Plain-text document sources
Start of Block

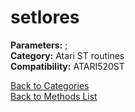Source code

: # setlores

**Parameters:** ;  
**Category:** Atari ST routines  
**Compatibility:** ATARI520ST  


[Back to Categories](../categories/atari_st_routines.md)  
[Back to Methods List](../../SUMMARY.md)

End of Block

[PROBLEM TO SOLVE]: Give back the line containing "Atari ST routines" and all the lines after it through the end of the records, unchanged.

[REPLY TO THE EXERCISE]:
**Category:** Atari ST routines  
**Compatibility:** ATARI520ST  


[Back to Categories](../categories/atari_st_routines.md)  
[Back to Methods List](../../SUMMARY.md)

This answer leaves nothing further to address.